Pearl Linford is stuck. Her best friend won’t talk to her. She’s promised never to lie to her siblings again, so she’s not exactly talking to them. And she’s waiting for the right moment to forgive Finn Blacklin, but she doesn’t know when that is.
In Ironheart, the follow-up novel to Valentine, Pearl and Finn face a new threat. The Unseelie fairies have infiltrated their town, and they’ve unleashed a new horror on them – a bunch of wild, uncontrollable, angry supernatural hunters.
On top of all this, Pearl has to a) win her best friend Phil back, b) deal with the fact that her brother is marrying his awful girlfriend, c) do something about the fact that Julian might want to kill her, d) somehow convince the internet she’s not a murderer, e) maintain a presence on the Haylesford indie music scene, f) try and get over her new phobia of water, g) find time for her new job at OverWrought, and h) attend high school.
Oh, and i) pencil in time to go on an actual proper date with Finn. If she can manage that without evil fairies trying to kill them.
And you know what? This is a lot for one seventeen-year-old girl to handle. No wonder Pearl is so full of rage all the time . . . but that rage might be drawing the attention of some very dangerous people.
Cover image and description sourced from Goodreads, https://www.goodreads.com/book/show/34100652-ironheart?from_search=true
♥ ♥ ♥ ♥ ♥
Because this wonderful novel, the first book whose release I had been anticipating in 2018, was even better than I had dreamed, and left me desperately searching Goodreads to find out when the next instalment is going to be released.

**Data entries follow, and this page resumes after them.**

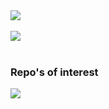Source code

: 
<a href="https://www.mr-monkey.net/">
  <img align="center" src="https://github-readme-stats.vercel.app/api?username=miguel-bento-github&theme=github_dark&show_icons=true" />
</a>

<br />
<br />

<a href="https://www.mr-monkey.net/">
  <img align="center" src="https://github-readme-stats.vercel.app/api/top-langs/?username=miguel-bento-github&theme=github_dark" />
</a>

<br />
<br />

### Repo's of interest

<a href="https://github.com/Miguel-Bento-Github/vite-vue-ts-storybook">
  <img align="center" src="https://github-readme-stats.vercel.app/api/pin/?username=miguel-bento-github&theme=github_dark&show_icons=true&repo=vite-vue-ts-storybook" />
</a>
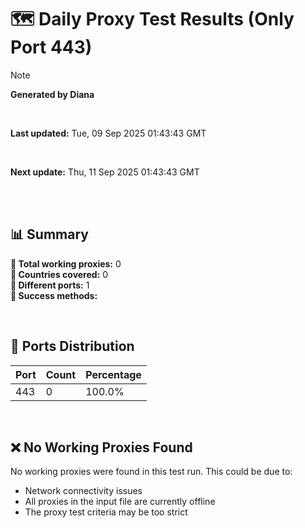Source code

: # 🗺️ Daily Proxy Test Results (Only Port 443)

> [!NOTE]
>
> **Generated by Diana**
>
> <br/>
>
> **Last updated:** Tue, 09 Sep 2025 01:43:43 GMT
>
> <br/>
>
> **Next update:** Thu, 11 Sep 2025 01:43:43 GMT
>
> <br/>
>

</br>

## 📊 Summary

**🔹 Total working proxies:** 0  
**🔹 Countries covered:** 0  
**🔹 Different ports:** 1  
**🔹 Success methods:** 

<br/>

## 🔌 Ports Distribution

| Port | Count | Percentage |
|------|-------|------------|
| 443  | 0     | 100.0%     |

<br/>

## ❌ No Working Proxies Found

No working proxies were found in this test run. This could be due to:

- Network connectivity issues
- All proxies in the input file are currently offline
- The proxy test criteria may be too strict

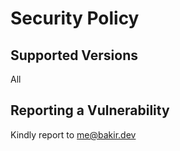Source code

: # Security Policy

## Supported Versions

All

## Reporting a Vulnerability

Kindly report to [me@bakir.dev](mailto:me@bakir.dev)
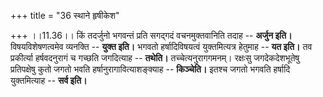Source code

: +++
title = "36 स्थाने हृषीकेश"

+++
।।11.36।। किं तदर्जुनो भगवन्तं प्रति सगद्गदं वचनमुक्तवानिति तदाह --
**अर्जुन इति।** विषयविशेषणत्वमेव व्यनक्ति -- **युक्त इति।** भगवतो
हर्षादिविषयत्वं युक्तमित्यत्र हेतुमाह -- **यत इति।** तव प्रकीर्त्या
हर्षवदनुरागं च गच्छति जगदित्याह -- **तथेति।** तच्चेत्यनुरागगमनम्।
रक्षःसु जगदेकदेशभूतेषु प्रतिपक्षेषु कुतो जगतो भवति
हर्षानुरागावित्याशङ्क्याह -- **किञ्चेति।** इतश्च जगतो भगवति हर्षादि
युक्तमित्याह -- **सर्व इति।**
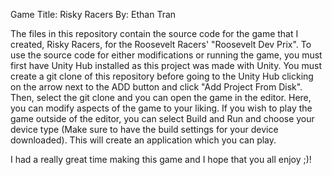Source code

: Game Title: Risky Racers
By: Ethan Tran

The files in this repository contain the source code for the game that I created, Risky Racers, for the Roosevelt Racers' "Roosevelt Dev Prix". 
To use the source code for either modifications or running the game, you must first have Unity Hub installed as this project was made with Unity.
You must create a git clone of this repository before going to the Unity Hub clicking on the arrow next to the ADD button and click "Add Project From Disk".
Then, select the git clone and you can open the game in the editor. Here, you can modify aspects of the game to your liking. If you wish to play the game
outside of the editor, you can select Build and Run and choose your device type (Make sure to have the build settings for your device downloaded). This will
create an application which you can play.

I had a really great time making this game and I hope that you all enjoy ;)!
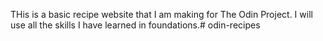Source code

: THis is a basic recipe website that I am making for The Odin Project. I will use all the skills I have learned in foundations.# odin-recipes
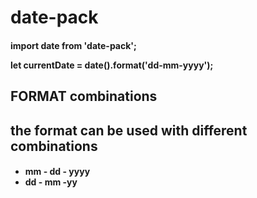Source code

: # date-pack

<h4>
import date from 'date-pack';

let currentDate = date().format('dd-mm-yyyy');

<h4>

## FORMAT combinations

<h2> the format can be used with different combinations </h2>

<h4>
    <ul>
        <li> mm - dd - yyyy </li>
        <li> dd - mm -yy </li>
    <ul>
</h4>
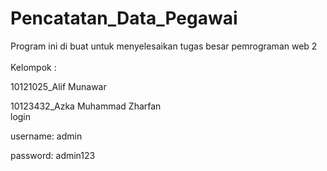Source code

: # Pencatatan_Data_Pegawai
Program ini di buat untuk menyelesaikan tugas besar pemrograman web 2  
<br>
Kelompok :
<p> 10121025_Alif Munawar 
<p> 10123432_Azka Muhammad Zharfan  
<br>
login
<p> username: admin 
<p> password: admin123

I feel like I need to start this review with a disclaimer: I am rather biased about this book. It is a YA fantasy book, written by an Australia author, and set in Australia, which meant that I was a little bit in love with the series before I had even read the first page of the first book! Luckily, the first book was so wonderful that I think it would have quickly become a favourite even if it hadn’t meant so much to me personally, and I was so excited for the release of the second book in the series, which I finished yesterday.
I loved Valentine because of its unusual and intriguing story line, realistic characters, and witty writing style, and all those elements carried through to Ironheart. The mythology of the world McAlister has created was further developed in this sequel, and it has become one of my favourite fictional worlds. I love the way she takes well known myths and legends and weaves them into her story, creating a wonderfully detailed mythos that feels incredibly real. As you are reading, you get the sense that McAlister has devoted a lot of time to researching and developing her world, and that gives it a gravitas that can sometimes be hard to achieve in fantasy.
The depth and realism of McAlister’s world is further strengthened by her characters. Every single one of her characters felt genuine and real to me as I was reading, and I could relate to them in a way that I struggle to in many stories. The characters are diverse, complex, and multi-faceted, and they think and act in ways that I would expect real people to think and act if they were faced with similar situations. I particularly loved the pop-culture references that were scattered throughout the story; sometimes pop-culture references come across as forced, as if the author is trying their best to be hip and relatable but doesn’t really know what they are talking about, but that was never the case in Ironheart. Everything the characters said and did and referenced came across as genuine, and I could vividly imagine myself or my friends saying or doing the same things.
The romance between Pearl and Finn was something I struggled with a little bit in Valentine. The inclusion of romantic subplots in action and adventure stories is a major pet peeve of mine, and I have been known to yell at (or grumble quietly at if I am in a cinema and would rather not get thrown out) characters who get caught up in relationship drama while the world is ending around them. While the romance subplot continues in Ironheart, and if anything plays an even larger part, I didn’t find myself getting annoyed at it at all. I think this is predominantly because of the thoughts and reactions of Pearl to her blossoming romance. I vividly remember how overwhelming relationships can be as a teenager, and I love the fact that McAlister so accurately represents this while also acknowledging how frustrating and inconvenient it can be. Pearl becomes annoyed with herself for getting distracted by Finn on numerous occasions, and no matter where things are in their relationship she prioritises the problems they are facing over spending time with him – she is not going to let relationship drama get in the way of her saving the day, and I loved that so much.
I could happily write paragraphs more detailing every little thing I loved about this book, but I am going to try and show some self control and leave things here, so that you can discover the many hidden gems within this world for yourself when you read it, which I definitely recommend doing as soon as you can!
A wonderful continuation of a fantasy series I adore, full of relatable characters and with an intriguing, complex and detailed mythology that I can’t wait to explore further. This book successfully pulled me out of a reading rut, and had me constantly excited to find out what happened next!